A look inside the life of Swindon Robins’ Aussie starlet
5:30am Monday 21st July 2014 in By Andy Warren, Deputy sports editor, email@example.com, @AndyWarren_
NICK Morris has achieved more by the tender age of 20 than most speedway riders do in their entire careers, but the youngster is fully aware of how many steps he still needs to take to reach the top.
In addition to a host of junior titles back home in Australia, the Robins rider has won a Conference League title, three Premier League crowns and an Elite League championship since moving to this country five years ago.
He knows nothing but success.
Having progressed from the bottom of the pile with Buxton through to Elite League glory with Swindon, also taking in stops at Glasgow, Scunthorpe and Somerset, Morris is now finding things a little tougher this season in his first campaign as a top tier heat leader and a number one in the Premier League.
If his past record is anything to go by then Morris will soon have conquered his latest challenges and moving on to the next stage of his upward trajectory, with the Aussie in no doubts the time will soon be right for him to look to Europe, specifically Poland, to further his career.
However, his very first experience on a motorbike might have been enough to convince most yong children a career in motorsports is not one for them.
“My dad got me a 125cc and it was on the driveway when I got home and that day I went out and bought the gear, but I didn’t have a clue how to ride a motorbike.

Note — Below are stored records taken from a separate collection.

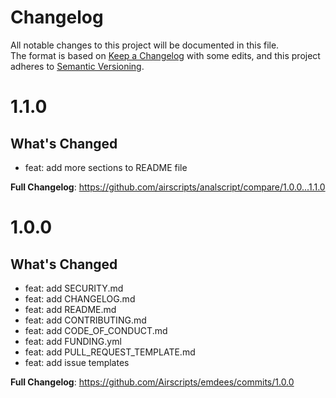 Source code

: # Changelog
All notable changes to this project will be documented in this file.  
The format is based on [Keep a Changelog](https://keepachangelog.com/en/1.0.0/) with some edits,
and this project adheres to [Semantic Versioning](https://semver.org/spec/v2.0.0.html).  

# 1.1.0

## What's Changed
* feat: add more sections to README file

**Full Changelog**: https://github.com/airscripts/analscript/compare/1.0.0...1.1.0

# 1.0.0

## What's Changed
* feat: add SECURITY.md
* feat: add CHANGELOG.md
* feat: add README.md
* feat: add CONTRIBUTING.md
* feat: add CODE_OF_CONDUCT.md
* feat: add FUNDING.yml
* feat: add PULL_REQUEST_TEMPLATE.md
* feat: add issue templates

**Full Changelog**: https://github.com/Airscripts/emdees/commits/1.0.0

I stalled it a million times I reckon but finally managed to get it going up and down the street a couple of times, before I got it flat out, couldn’t stop and ended up flying up the gutter.
“That was my first time.
“After that I started riding on this bit of land near where I lived and did that a fair bit until I was able to ride and learned to slide, and then got into the local club and raced at club days and things like that.

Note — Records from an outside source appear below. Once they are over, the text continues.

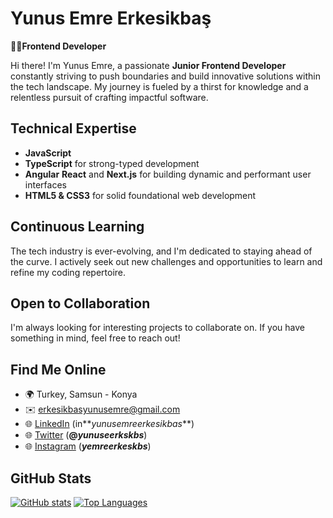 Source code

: # Yunus Emre Erkesikbaş

**👨‍💻Frontend Developer**

Hi there!  I'm Yunus Emre, a passionate **Junior Frontend Developer** constantly striving to push boundaries and build innovative solutions within the tech landscape. My journey is fueled by a thirst for knowledge and a relentless pursuit of crafting impactful software.

##  Technical Expertise


- **JavaScript** 
- **TypeScript** for strong-typed development
- **Angular** **React** and **Next.js** for building dynamic and performant user interfaces
- **HTML5 & CSS3** for solid foundational web development

##  Continuous Learning

The tech industry is ever-evolving, and I'm dedicated to staying ahead of the curve. I actively seek out new challenges and opportunities to learn and refine my coding repertoire.

##  Open to Collaboration

I'm always looking for interesting projects to collaborate on. If you have something in mind, feel free to reach out!

##  Find Me Online

* 🌍 Turkey, Samsun - Konya
* ✉️  [erkesikbasyunusemre@gmail.com](mailto:erkesikbasyunusemre@gmail.com)
* 🌐 [LinkedIn](https://www.linkedin.com/in/yunusemreerkesikbas) (in**_yunusemreerkesikbas_**)
* 🌐 [Twitter](https://www.twitter.com/yunuseerkskbs) (**@_yunuseerkskbs_**)
* 🌐 [Instagram](http://www.instagram.com/yemreerkeskbs) (**_yemreerkeskbs_**)

##    GitHub Stats

[![GitHub stats](https://github-readme-stats.vercel.app/api?username=yunusemreerkesikbas&hide_title=false&hide_rank=false&show_icons=true&include_all_commits=true&count_private=true&disable_animations=false&theme=dracula&locale=en&hide_border=false&order=1)](https://github.com/yunusemreerkesikbas)
[![Top Languages](https://github-readme-stats.vercel.app/api/top-langs?username=yunusemreerkesikbas&locale=en&hide_title=false&layout=compact&card_width=320&langs_count=5&theme=dracula&hide_border=false&order=2)](https://github.com/yunusemreerkesikbas)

“I didn’t really think about racing professionally until I came over here when I was 14 or 15 and I started riding second halves and things like that and I didn’t really know how things would go when I first signed up with Buxton.

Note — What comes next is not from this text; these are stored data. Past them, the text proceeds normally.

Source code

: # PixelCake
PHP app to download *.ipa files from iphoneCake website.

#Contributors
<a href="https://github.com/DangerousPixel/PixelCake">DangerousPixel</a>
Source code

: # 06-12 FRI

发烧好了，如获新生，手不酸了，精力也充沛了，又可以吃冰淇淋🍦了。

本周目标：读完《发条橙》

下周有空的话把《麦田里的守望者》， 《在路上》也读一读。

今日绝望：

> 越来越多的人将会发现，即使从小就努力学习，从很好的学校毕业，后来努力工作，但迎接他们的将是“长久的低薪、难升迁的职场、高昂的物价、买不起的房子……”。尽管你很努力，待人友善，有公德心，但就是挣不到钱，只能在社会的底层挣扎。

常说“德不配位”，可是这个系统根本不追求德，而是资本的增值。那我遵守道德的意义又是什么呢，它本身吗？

“I started scoring points there and I’ve slowly gone up and up and up, and here I am today. We’ve been improving every year which is the main thing for me but I still need to keep going, I need to go abroad and I need to test myself.
“I need to get into some stuff in Poland next year, get my name out there and see how I go. You have to start low really and maybe ride in the second division or the first division and work yourself up that way.
“If you can crack it out there that’s you made really and it opens so many doors for you to do the World stuff and things like that.
“I know it’s a hard life to live and the boys are never stopping because they are always on planes and in airports, but I want to do it and that’s the way I want to go.”
A number of Polish clubs have showed an interest in bringing Morris into their plans, most notably Bydgoszcz, but it is testimony to both Morris and his level-headed parents Lee and Wendy that they haven’t jumped into the most unforgiving nation in world speedway.
The temptation must surely be there, especially when you look at what his closest friend in the sport has achieved already.
Morris met Darcy Ward, currently sitting third in the Grand Prix standings at just 22, when the pair were racing each other in Queensland at the age of 11 and the two remain close friends to this day.
With Morris often compared to his friend, many forget just how much the Swindon rider has progressed and achieved by the age of 20, with Ward’s rise to the top by the time he left his teens quick to overshadow him.
However, while Morris himself is quick to admire and feel a sense of pride for what his friend has achieved, the calm and assured youngster knows his time will come as long as he sticks to his guns.
“Darcy and I have known each other a long time because we were racing each other since I was 11 or 12 years old, but I didn’t really start talking to him until I was a bit older,” he said. “ We did an Aussie 125 title together and really got to know each other then, and we’re really good friends.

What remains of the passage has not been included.